Dopo l’esperienza del febbraio 2019 in Mali, stavolta Mirco è appena tornato dal Niger, lo stato dell’Africa subsahariana dove ha trascorso sei settimane a cavallo tra dicembre e gennaio.
«Con i tanti migranti che proprio da lì iniziano la pericolosa traversata del deserto per raggiungere la Libia – racconta il 48enne Neri -, il Niger è dilaniato da una crescente ribellione armata al governo centrale, che ha provocato centinaia di morti tra la popolazione e le forze armate locali».
Nello Stato africano sono state inviate le forze armate americane, europee e anche italiane per formare il personale militare e cercare così di stabilizzare una situazione tanto incandescente: tutto questo anche grazie alla presenza delle agenzie Onu e delle organizzazioni non governative, tra cui in particolare Medici senza frontiere, di cui in passato lo stesso Mirco ha fatto parte.
«In questo caso ho lavorato per il servizio di Agenzia di difesa europea coordinato dalle forze armate del Belgio presenti in Niger – continua l’infermiere di Melegnano -: a bordo di un’apposita aereo-ambulanza, abbiamo soccorso i soldati europei e la stessa popolazione civile».
Una volta arrivato in Niger, con il resto del team composto da professionisti provenienti da ogni parte del mondo, Mirco ha dovuto in primis allestire l’aereo assegnato dall’Agenzia di difesa europea, un potente Beechcraft 1900D pilotato da piloti sudafricani ed equipaggiato come un vero e proprio letto di terapia intensiva con tanto di ossigeno, monitor, defibrillatori e farmaci.
«I primi giorni sono stati i più duri, dovevamo rendere il progetto operativo in brevissimo tempo – sono ancora le sue parole -: lavorare con i soldati impone esercitazioni incessanti, tempi frenetici e ritmi di lavoro forsennati, a cui per forza di cose ci siamo abituati.
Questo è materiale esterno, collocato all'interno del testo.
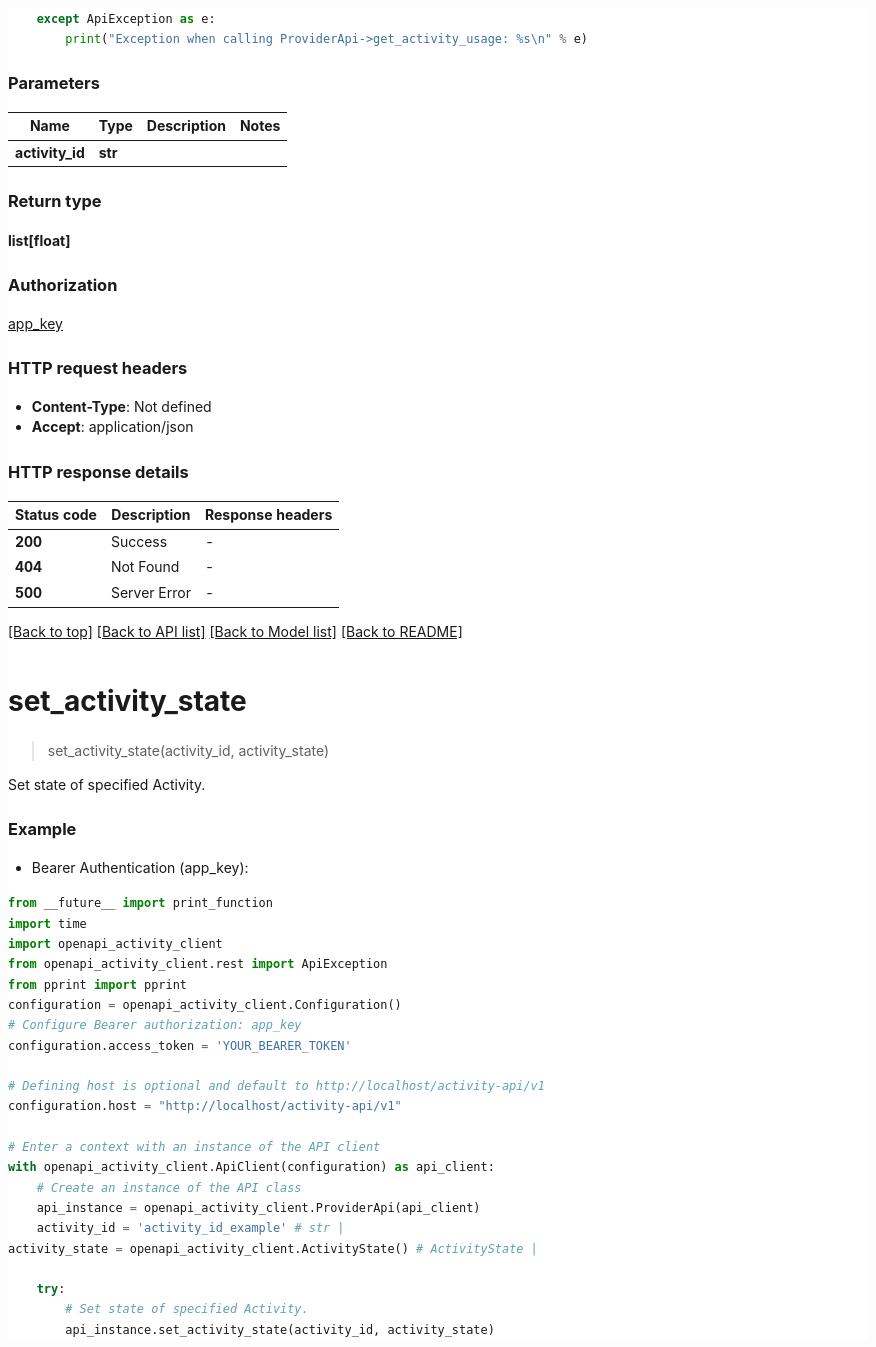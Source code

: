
 ```python
    except ApiException as e:
        print("Exception when calling ProviderApi->get_activity_usage: %s\n" % e)
```

### Parameters

Name | Type | Description  | Notes
------------- | ------------- | ------------- | -------------
 **activity_id** | **str**|  | 

### Return type

**list[float]**

### Authorization

[app_key](../README.md#app_key)

### HTTP request headers

 - **Content-Type**: Not defined
 - **Accept**: application/json

### HTTP response details
| Status code | Description | Response headers |
|-------------|-------------|------------------|
**200** | Success |  -  |
**404** | Not Found |  -  |
**500** | Server Error |  -  |

[[Back to top]](#) [[Back to API list]](../README.md#documentation-for-api-endpoints) [[Back to Model list]](../README.md#documentation-for-models) [[Back to README]](../README.md)

# **set_activity_state**
> set_activity_state(activity_id, activity_state)

Set state of specified Activity.

### Example

* Bearer Authentication (app_key):
```python
from __future__ import print_function
import time
import openapi_activity_client
from openapi_activity_client.rest import ApiException
from pprint import pprint
configuration = openapi_activity_client.Configuration()
# Configure Bearer authorization: app_key
configuration.access_token = 'YOUR_BEARER_TOKEN'

# Defining host is optional and default to http://localhost/activity-api/v1
configuration.host = "http://localhost/activity-api/v1"

# Enter a context with an instance of the API client
with openapi_activity_client.ApiClient(configuration) as api_client:
    # Create an instance of the API class
    api_instance = openapi_activity_client.ProviderApi(api_client)
    activity_id = 'activity_id_example' # str | 
activity_state = openapi_activity_client.ActivityState() # ActivityState | 

    try:
        # Set state of specified Activity.
        api_instance.set_activity_state(activity_id, activity_state)
```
Una volta raggiunta la piena operatività dell’aereo-ambulanza, dovevamo decollare in 30 minuti per andare a soccorrere i feriti: è sempre una gioia indescrivibile salvarli e dar loro la possibilità di tornare dai propri cari – ribadisce Mirco in conclusione -.
Nonostante i 21 anni di missioni umanitarie, è ancora un’esperienza unica conoscere i costumi, gli usi e le aspirazioni delle singole popolazioni locali, grazie ai quali ci rendiamo conto che siamo davvero tutti uguali».